OLBIA | 10 agosto 2026. La Questura di Sassari e il Commissariato di Alghero hanno ricevuto un contributo di personale insufficiente rispetto alle reali necessità, mentre per il Commissariato di Olbia non è stato previsto alcun rafforzamento. Questo è il punto centrale della presa di posizione delle segreterie provinciali del SIULP, SAP, SIAP, Fed. Co.I.S.P.-Mo.S.A.P. e SILP CGIL, che esprimono «profonda delusione e forte preoccupazione» per le recenti decisioni del Dipartimento della Pubblica Sicurezza sulle assegnazioni del personale della Polizia di Stato agli Uffici ddel Nord Sardegna. Secondo i sindacati, le destinazioni degli agenti neo-formati e i trasferimenti del ruolo Agenti-Assistenti «non rispondono alle esigenze di sicurezza più volte rappresentate, né appaiono fondati su criteri oggettivi, trasparenti e coerenti con la realtà operativa dei territori».
L’esempio lampante è il Commissariato di Olbia, «un Ufficio chiamato a gestire quotidianamente uno dei carichi operativi più elevati della regione, con una domanda di sicurezza in costante crescita», sottolineano i segretari provinciali Massimiliano Pala, Tiziano Tolu, Angelo Chessa, Francesco Casu e Alessandro Cosso. «Ogni giorno – spiegano – si registrano 20-25 interventi, spesso complessi e caratterizzati da forte tensione, che richiedono l’impiego simultaneo di più operatori. Si tratta di attività che spaziano da violenze domestiche, aggressioni, rapine e reati predatori, fino a incidenti stradali, interventi di polizia giudiziaria, soccorsi a persone in stato di alterazione, servizi di ordine pubblico e gestione di emergenze».

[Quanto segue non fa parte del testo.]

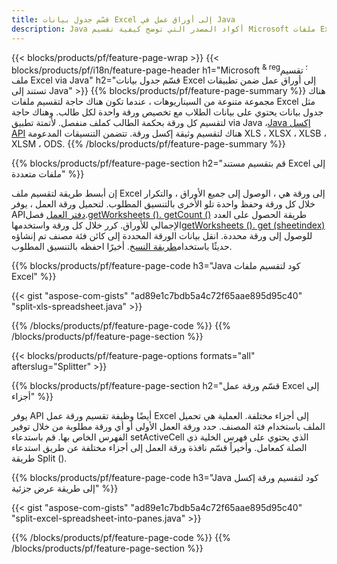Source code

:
 ```yaml
---
title: قسّم جدول بيانات Excel إلى أوراق عمل في Java
description: Java أكواد المصدر التي توضح كيفية تقسيم Microsoft ملفات Excel إلى مستندات متعددة باستخدام مكتبة Excel Java
---
```

{{< blocks/products/pf/feature-page-wrap >}}
{{< blocks/products/pf/i18n/feature-page-header h1="Microsoft <sup> & reg؛ </sup> تقسيم ملف Excel via Java" h2="قسّم جدول بيانات Excel إلى أوراق عمل ضمن تطبيقات تستند إلى Java" >}}
{{% blocks/products/pf/feature-page-summary %}}
 هناك مجموعة متنوعة من السيناريوهات ، عندما تكون هناك حاجة لتقسيم ملفات Excel مثل جدول بيانات يحتوي على بيانات الطلاب مع تخصيص ورقة واحدة لكل طالب. وهناك حاجة لتقسيم كل ورقة بحكمة الطالب كملف منفصل. لأتمتة تطبيق via Java ،[Java إكسل API](/cells/ar/java/) هناك لتقسيم وثيقة إكسل ورقة. تتضمن التنسيقات المدعومة XLS ، XLSX ، XLSB ، XLSM ، ODS.
{{% /blocks/products/pf/feature-page-summary %}}

{{% blocks/products/pf/feature-page-section h2="قم بتقسيم مستند Excel إلى ملفات متعددة" %}}

إن أبسط طريقة لتقسيم ملف Excel إلى ورقة هي ، الوصول إلى جميع الأوراق ، والتكرار خلال كل ورقة وحفظ واحدة تلو الأخرى بالتنسيق المطلوب. لتحميل ورقة العمل ، يوفر API[دفتر العمل](https://reference.aspose.com/cells/java/com.aspose.cells/Workbook) فصل.[getWorksheets (). getCount ()](https://reference.aspose.com/cells/java/com.aspose.cells/worksheetcollection#Count) طريقة الحصول على العدد الإجمالي للأوراق. كرر خلال كل ورقة واستخدمها[getWorksheets (). get (sheetindex)](https://reference.aspose.com/cells/java/com.aspose.cells/worksheetcollection#get) للوصول إلى ورقة محددة. انقل بيانات الورقة المحددة إلى كائن فئة مصنف تم إنشاؤه حديثًا باستخدام[طريقة النسخ](https://reference.aspose.com/cells/java/com.aspose.cells/workbook#copy(com.aspose.cells.Workbook)). أخيرًا احفظه بالتنسيق المطلوب.

{{% blocks/products/pf/feature-page-code h3="Java كود لتقسيم ملفات Excel" %}}

{{< gist "aspose-com-gists" "ad89e1c7bdb5a4c72f65aae895d95c40" "split-xls-spreadsheet.java" >}}

{{% /blocks/products/pf/feature-page-code %}}
{{% /blocks/products/pf/feature-page-section %}}

{{< blocks/products/pf/feature-page-options formats="all" afterslug="Splitter" >}}

{{% blocks/products/pf/feature-page-section h2="قسّم ورقة عمل Excel إلى أجزاء" %}}

يوفر API أيضًا وظيفة تقسيم ورقة عمل Excel إلى أجزاء مختلفة. العملية هي تحميل الملف باستخدام فئة المصنف. حدد ورقة العمل الأولى أو أي ورقة مطلوبة من خلال توفير الفهرس الخاص بها. قم باستدعاء setActiveCell الذي يحتوي على فهرس الخلية ذي الصلة كمعامل. وأخيراً قسّم نافذة ورقة العمل إلى أجزاء مختلفة عن طريق استدعاء طريقة Split ().

{{% blocks/products/pf/feature-page-code h3="Java كود لتقسيم ورقة إكسل إلى طريقة عرض جزئية" %}}

{{< gist "aspose-com-gists" "ad89e1c7bdb5a4c72f65aae895d95c40" "split-excel-spreadsheet-into-panes.java" >}}

{{% /blocks/products/pf/feature-page-code %}}
{{% /blocks/products/pf/feature-page-section %}}
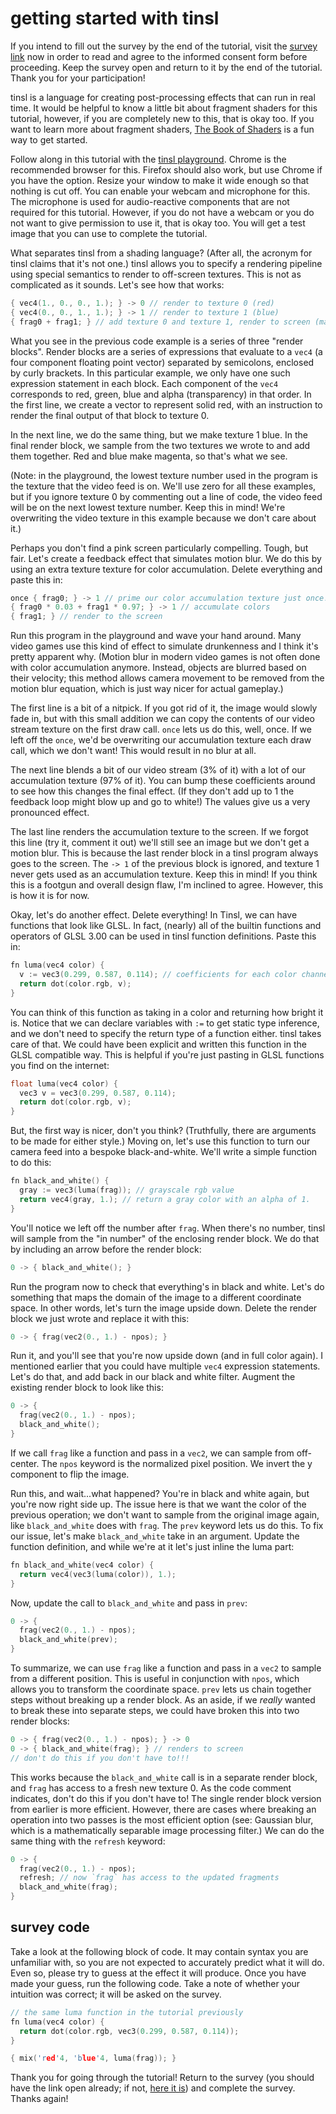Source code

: # getting started with tinsl

If you intend to fill out the survey by the end of the tutorial, visit the
[survey link](https://docs.google.com/forms/d/e/1FAIpQLSclVAb-okgpAFoR3XdrZJ8xagOtWVW5eVBxr8ij5oY09yCoIA/viewform?usp=sf_link)
now in order to read and agree to the informed consent form before
proceeding. Keep the survey open and return to it by the end of the tutorial.
Thank you for your participation!

tinsl is a language for creating post-processing effects that can run in real
time. It would be helpful to know a little bit about fragment shaders for this
tutorial, however, if you are completely new to this, that is okay too. If you
want to learn more about fragment shaders, [The Book of
Shaders](https://thebookofshaders.com/) is a fun way to get started.

Follow along in this tutorial with the [tinsl
playground](https://bandaloo.fun/playground). Chrome is the recommended browser
for this. Firefox should also work, but use Chrome if you have the option.
Resize your window to make it wide enough so that nothing is cut off. You can
enable your webcam and microphone for this. The microphone is used for
audio-reactive components that are not required for this tutorial. However, if
you do not have a webcam or you do not want to give permission to use it, that
is okay too. You will get a test image that you can use to complete the
tutorial.

What separates tinsl from a shading language? (After all, the acronym for tinsl
claims that it's not one.) tinsl allows you to specify a rendering pipeline
using special semantics to render to off-screen textures. This is not as
complicated as it sounds. Let's see how that works:

```c
{ vec4(1., 0., 0., 1.); } -> 0 // render to texture 0 (red)
{ vec4(0., 0., 1., 1.); } -> 1 // render to texture 1 (blue)
{ frag0 + frag1; } // add texture 0 and texture 1, render to screen (magenta)
```

What you see in the previous code example is a series of three "render blocks".
Render blocks are a series of expressions that evaluate to a `vec4` (a four
component floating point vector) separated by semicolons, enclosed by curly
brackets. In this particular example, we only have one such expression statement
in each block. Each component of the `vec4` corresponds to red, green, blue and
alpha (transparency) in that order. In the first line, we create a vector to
represent solid red, with an instruction to render the final output of that
block to texture 0.

In the next line, we do the same thing, but we make texture 1 blue. In the final
render block, we sample from the two textures we wrote to and add them together.
Red and blue make magenta, so that's what we see.

(Note: in the playground, the lowest texture number used in the program is the
texture that the video feed is on. We'll use zero for all these examples, but if
you ignore texture 0 by commenting out a line of code, the video feed will be on
the next lowest texture number. Keep this in mind! We're overwriting the video
texture in this example because we don't care about it.)

Perhaps you don't find a pink screen particularly compelling. Tough, but fair.
Let's create a feedback effect that simulates motion blur. We do this by using
an extra texture texture for color accumulation. Delete everything and paste
this in:

```c
once { frag0; } -> 1 // prime our color accumulation texture just once!
{ frag0 * 0.03 + frag1 * 0.97; } -> 1 // accumulate colors
{ frag1; } // render to the screen
```

Run this program in the playground and wave your hand around. Many video games
use this kind of effect to simulate drunkenness and I think it's pretty apparent
why. (Motion blur in modern video games is not often done with color
accumulation anymore. Instead, objects are blurred based on their velocity; this
method allows camera movement to be removed from the motion blur equation, which
is just way nicer for actual gameplay.)

The first line is a bit of a nitpick. If you got rid of it, the image would
slowly fade in, but with this small addition we can copy the contents of our
video stream texture on the first draw call. `once` lets us do this, well, once.
If we left off the `once`, we'd be overwriting our accumulation texture each
draw call, which we don't want! This would result in no blur at all.

The next line blends a bit of our video stream (3% of it) with a lot of our
accumulation texture (97% of it). You can bump these coefficients around to see
how this changes the final effect. (If they don't add up to 1 the feedback loop
might blow up and go to white!) The values give us a very pronounced effect.

The last line renders the accumulation texture to the screen. If we forgot this
line (try it, comment it out) we'll still see an image but we don't get a motion
blur. This is because the last render block in a tinsl program always goes to
the screen. The `-> 1` of the previous block is ignored, and texture 1 never
gets used as an accumulation texture. Keep this in mind! If you think this is a
footgun and overall design flaw, I'm inclined to agree. However, this is how it
is for now.

Okay, let's do another effect. Delete everything! In Tinsl, we can have
functions that look like GLSL. In fact, (nearly) all of the builtin functions
and operators of GLSL 3.00 can be used in tinsl function definitions. Paste this
in:

```c
fn luma(vec4 color) {
  v := vec3(0.299, 0.587, 0.114); // coefficients for each color channel
  return dot(color.rgb, v);
}
```

You can think of this function as taking in a color and returning how bright it
is. Notice that we can declare variables with `:=` to get static type inference,
and we don't need to specify the return type of a function either. tinsl takes
care of that. We could have been explicit and written this function in the GLSL
compatible way. This is helpful if you're just pasting in GLSL functions you
find on the internet:

```c
float luma(vec4 color) {
  vec3 v = vec3(0.299, 0.587, 0.114);
  return dot(color.rgb, v);
}
```

But, the first way is nicer, don't you think? (Truthfully, there are arguments
to be made for either style.) Moving on, let's use this function to turn our
camera feed into a bespoke black-and-white. We'll write a simple function to do
this:

```c
fn black_and_white() {
  gray := vec3(luma(frag)); // grayscale rgb value
  return vec4(gray, 1.); // return a gray color with an alpha of 1.
}
```

You'll notice we left off the number after `frag`. When there's no number, tinsl
will sample from the "in number" of the enclosing render block. We do that by
including an arrow before the render block:

```c
0 -> { black_and_white(); }
```

Run the program now to check that everything's in black and white. Let's do
something that maps the domain of the image to a different coordinate space. In
other words, let's turn the image upside down. Delete the render block we just
wrote and replace it with this:

```c
0 -> { frag(vec2(0., 1.) - npos); }
```

Run it, and you'll see that you're now upside down (and in full color again). I
mentioned earlier that you could have multiple `vec4` expression statements.
Let's do that, and add back in our black and white filter. Augment the existing
render block to look like this:

```c
0 -> {
  frag(vec2(0., 1.) - npos);
  black_and_white();
}
```

If we call `frag` like a function and pass in a `vec2`, we can sample from
off-center. The `npos` keyword is the normalized pixel position. We invert the y
component to flip the image.

Run this, and wait...what happened? You're in black and white again, but you're
now right side up. The issue here is that we want the color of the previous
operation; we don't want to sample from the original image again, like
`black_and_white` does with `frag`. The `prev` keyword lets us do this. To fix
our issue, let's make `black_and_white` take in an argument. Update the function
definition, and while we're at it let's just inline the luma part:

```c
fn black_and_white(vec4 color) {
  return vec4(vec3(luma(color)), 1.);
}
```

Now, update the call to `black_and_white` and pass in `prev`:

```c
0 -> {
  frag(vec2(0., 1.) - npos);
  black_and_white(prev);
}
```

To summarize, we can use `frag` like a function and pass in a `vec2` to sample
from a different position. This is useful in conjunction with `npos`, which
allows you to transform the coordinate space. `prev` lets us chain together
steps without breaking up a render block. As an aside, if we _really_ wanted to
break these into separate steps, we could have broken this into two render
blocks:

```c
0 -> { frag(vec2(0., 1.) - npos); } -> 0
0 -> { black_and_white(frag); } // renders to screen
// don't do this if you don't have to!!!
```

This works because the `black_and_white` call is in a separate render block, and
`frag` has access to a fresh new texture 0. As the code comment indicates, don't
do this if you don't have to! The single render block version from earlier is
more efficient. However, there are cases where breaking an operation into two
passes is the most efficient option (see: Gaussian blur, which is a
mathematically separable image processing filter.) We can do the same thing with
the `refresh` keyword:

```c
0 -> {
  frag(vec2(0., 1.) - npos);
  refresh; // now `frag` has access to the updated fragments
  black_and_white(frag);
}
```

## survey code

Take a look at the following block of code. It may contain syntax you are
unfamiliar with, so you are not expected to accurately predict what it will do.
Even so, please try to guess at the effect it will produce. Once you have made
your guess, run the following code. Take a note of whether your intuition was
correct; it will be asked on the survey.

```c
// the same luma function in the tutorial previously
fn luma(vec4 color) {
  return dot(color.rgb, vec3(0.299, 0.587, 0.114));
}

{ mix('red'4, 'blue'4, luma(frag)); }
```

Thank you for going through the tutorial! Return to the survey (you should
have the link open already; if not,
[here it is](https://docs.google.com/forms/d/e/1FAIpQLSclVAb-okgpAFoR3XdrZJ8xagOtWVW5eVBxr8ij5oY09yCoIA/viewform?usp=sf_link))
and complete the survey. Thanks again!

A pesare sul lavoro degli agenti c’è anche la situazione di grave allarme urbano nel centro della città, in particolare tra corso Vittorio Veneto e l’area della Basilica di San Simplicio, dove – denunciano i segretari – «si registra una presenza stabile di soggetti dediti allo spaccio di sostanze stupefacenti, con comportamenti incivili, intimidatori e talvolta aggressivi nei confronti degli operatori della Polizia di Stato. Una condizione che alimenta insicurezza tra residenti, commercianti e turisti e che impone presenza costante, monitoraggio continuo e interventi tempestivi. È evidente – rimarcano – che tali esigenze non possono essere fronteggiate con un organico che rimane ben al di sotto delle reali necessità operative».
Detto questo, le cinque sigle sindacali ribadiscono che l’assegnazione degli agenti nei presidi dovrebbe tenere conto del «volume e della complessità degli interventi, della popolazione residente e dei flussi turistici, degli indici di criminalità, dell’estensione territoriale, della presenza di infrastrutture e obiettivi sensibili, delle attività economiche e commerciali e della capacità di risposta richiesta ai presìdi. Solo una valutazione complessiva di tali elementi – evidenziano – potrà garantire una distribuzione del personale realmente aderente alle esigenze dei territori».
Da qui la richiesta al Dipartimento della Pubblica Sicurezza di «una revisione immediata e strutturale» dei criteri di assegnazione degli agenti nei presidi della provincia di Sassari, «affinché la Polizia di Stato possa garantire risposte adeguate alle comunità che serve e tutelare gli operatori che ogni giorno affrontano un carico operativo non più sostenibile».